As Liechtenstein and Hong Kong both grew around highly specialized industrial firms after the two World wars, as well being active in the international financial sector, Hong Kong has gradually developed among Liechtenstein's most important partners in Asia.

Liechtenstein's presence in Hong Kong has strengthened since the late 20th Century. For example, Hilti, a Liechtenstein producer of precision power tools, started business in Hong Kong in 1974. It was followed by the Princely family of Liechtenstein's private bank, LGT, in 1986. As one of the most notable Liechtensteiners in Hong Kong, H.S.H. Hereditary Prince Alois von und zu Liechtenstein, the Hereditary Prince of Liechtenstein, son of H.S.H. Prince Hans-Adam II von und zu Liechtenstein, spent three months in Hong Kong at the end of 1987 and the beginning of 1988 as an officer of the Coldstream Guards during his military career posted by the British Royal Military Academy.

The Liechtenstein Honorary Consulate in Hong Kong was opened in 2013, which according to the government of Liechtenstein, would "allow both countries to deepen their relations, especially in the areas of finance and exports." Liechtenstein does not have any diplomatic representation in Asia. The honorary consulate in Hong Kong is one of the only two Liechtenstein Honorary Consulates in Asia, the other being Singapore.

==Trade and Agreement==
Liechtenstein and Hong Kong maintain well integrated and engaged economic relations. Both Liechtenstein and Hong Kong have been members of the World Trade Organization since 1995. Comprehensive Double Taxation Agreement (CDTA) was signed between Liechtenstein and Hong Kong on 12 August 2010, and enforced on 8 July 2011. The agreement has been written into Hong Kong's ordinance Cap. 112BU Inland Revenue (Double Taxation Relief and Prevention of Fiscal Evasion with respect to Taxes on Income and Capital) (Principality of Liechtenstein) Order ─ Schedule, and applies to taxes on income and on capital imposed on behalf of a contracting party or of its political subdivisions or local authorities.

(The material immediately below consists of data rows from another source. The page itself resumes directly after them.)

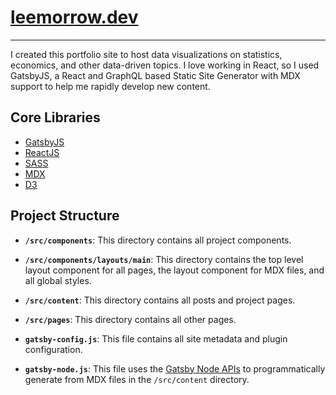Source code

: # [leemorrow.dev](https://leemorrow.dev)

---

I created this portfolio site to host data visualizations on statistics, economics, and other data-driven topics. I love working in React, so I used GatsbyJS, a React and GraphQL based Static Site Generator with MDX support to help me rapidly develop new content.

## Core Libraries

- [GatsbyJS](https://www.gatsbyjs.org/)
- [ReactJS](https://reactjs.org/)
- [SASS](https://sass-lang.com/)
- [MDX](https://mdxjs.com/)
- [D3](https://d3js.org/)

## Project Structure

- **`/src/components`**: This directory contains all project components.

- **`/src/components/layouts/main`**: This directory contains the top level layout component for all pages, the layout component for MDX files, and all global styles.

- **`/src/content`**: This directory contains all posts and project pages.

- **`/src/pages`**: This directory contains all other pages.

- **`gatsby-config.js`**: This file contains all site metadata and plugin configuration.

- **`gatsby-node.js`**: This file uses the [Gatsby Node APIs](https://www.gatsbyjs.org/docs/node-apis/) to programmatically generate from MDX files in the `/src/content` directory.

Hong Kong and the member nations of the European Free Trade Association (EFTA), including Liechtenstein, signed a comprehensive Free Trade Agreement on 21 June 2011 in Liechtenstein, which marks an important milestone as the agreement is the first free trade agreement of Hong Kong with any European country. The Agreement covers trade in services, goods, investment, and other related issues such as protection of intellectual property.

==High level visits==
The Special Representative for Hong Kong Economic and Trade Affairs to the European Union, Mary Chow, visited Liechtenstein on 12 August 2010. Acting Secretary for Commerce and Economic Development, Gregory So, visited Schaan, Liechtenstein on 21 June 2011 for the signing of the Free Trade Agreement with EFTA. Foreign Minister of Liechtenstein, Aurelia Frick, visited Hong Kong on 28 June 2013 and met with Hong Kong Secretary of Commerce and Economic Development, Gregory So.